What the task requires -> Leaving every picture out, please return exactly the lines from the top of the material below through the line with "resulting from the", both included.

⟨

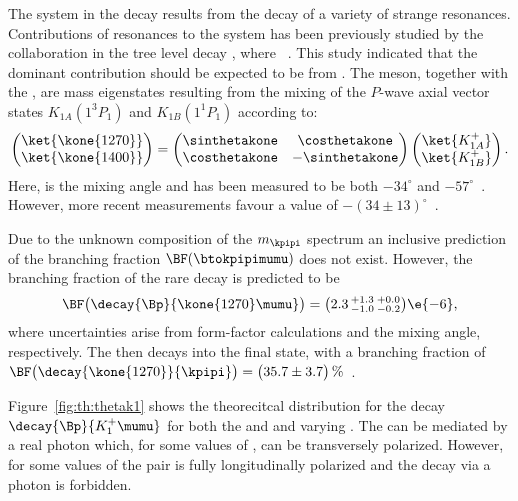 The \kpipi system in the decay \btokpipimumu results from the decay of a variety of strange
resonances.
Contributions of resonances to the \kpipi system has been previously studied by the \belle
collaboration in the tree level decay \btojpsikpipi, where \jpsitomumu~\cite{Guler:2010if}.
This study indicated that the dominant contribution should be expected
to be from .
The  meson, together with the , are mass eigenstates resulting from the
mixing of the $P$-wave axial vector states $K_{1A}(1^3P_1)$ and $K_{1B}(1^1P_1)$ according to:
\begin{equation}
  \begin{pmatrix}
    \ket{\kone{1270}} \\
    \ket{\kone{1400}}
  \end{pmatrix}
  =
  \begin{pmatrix}
    \sinthetakone & \costhetakone \\
    \costhetakone & -\sinthetakone
  \end{pmatrix}
  \begin{pmatrix}
    \ket{K_{1A}^+} \\
    \ket{K_{1B}^+}
  \end{pmatrix}.
  \label{eq:k1mixing}
\end{equation}
Here, \thetakone is the mixing angle and has been measured to be both $-34^\circ$ and
$-57^\circ$~\cite{PhysRevD.47.1252,Tayduganov:2011ui,Hatanaka:2008xj,Cheng:2011pb,Divotgey:2013jba,Cheng:2013cwa}.
However, more recent measurements favour a value of
$-(34\pm13)^\circ$~\cite{Hatanaka:2008xj,Cheng:2011pb,Divotgey:2013jba,Cheng:2013cwa}.

Due to the unknown composition of the $m_\kpipi$ spectrum an inclusive prediction of the branching
fraction $\BF(\btokpipimumu)$ does not exist.
However, the branching fraction of the rare decay  is predicted to
be~\cite{Hatanaka:2008gu}
\begin{equation}
  \BF\big(\decay{\Bp}{\kone{1270}\mumu}\big) = \big(2.3\,^{+1.3}_{-1.0}\,^{+0.0}_{-0.2}\big)\e{-6},
\end{equation}
where uncertainties arise from form-factor calculations and the mixing angle, respectively.
The  then decays into the \kpipi final state, with a branching fraction of
$\BF\big(\decay{\kone{1270}}{\kpipi}\big)=\big(35.7\pm3.7\big)\,\%$~\cite{PDG2012}.

Figure~\ref{fig:th:thetak1} shows the theorecitcal \qsq distribution for the decay
$\decay{\Bp}{K_1^+\mumu}$ for both the  and  and varying \thetakone.
The  can be mediated by a real photon which, for some values of \thetakone, can be
transversely polarized.
However, for some values of \thetakone the \mumu pair is fully longitudinally polarized and the
decay via a photon is forbidden.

⟩

Finished exercise ->
 The \kpipi system in the decay \btokpipimumu results from the decay of a variety of strange
resonances.
Contributions of resonances to the \kpipi system has been previously studied by the \belle
collaboration in the tree level decay \btojpsikpipi, where \jpsitomumu~\cite{Guler:2010if}.
This study indicated that the dominant contribution should be expected
to be from .
The  meson, together with the , are mass eigenstates resulting from the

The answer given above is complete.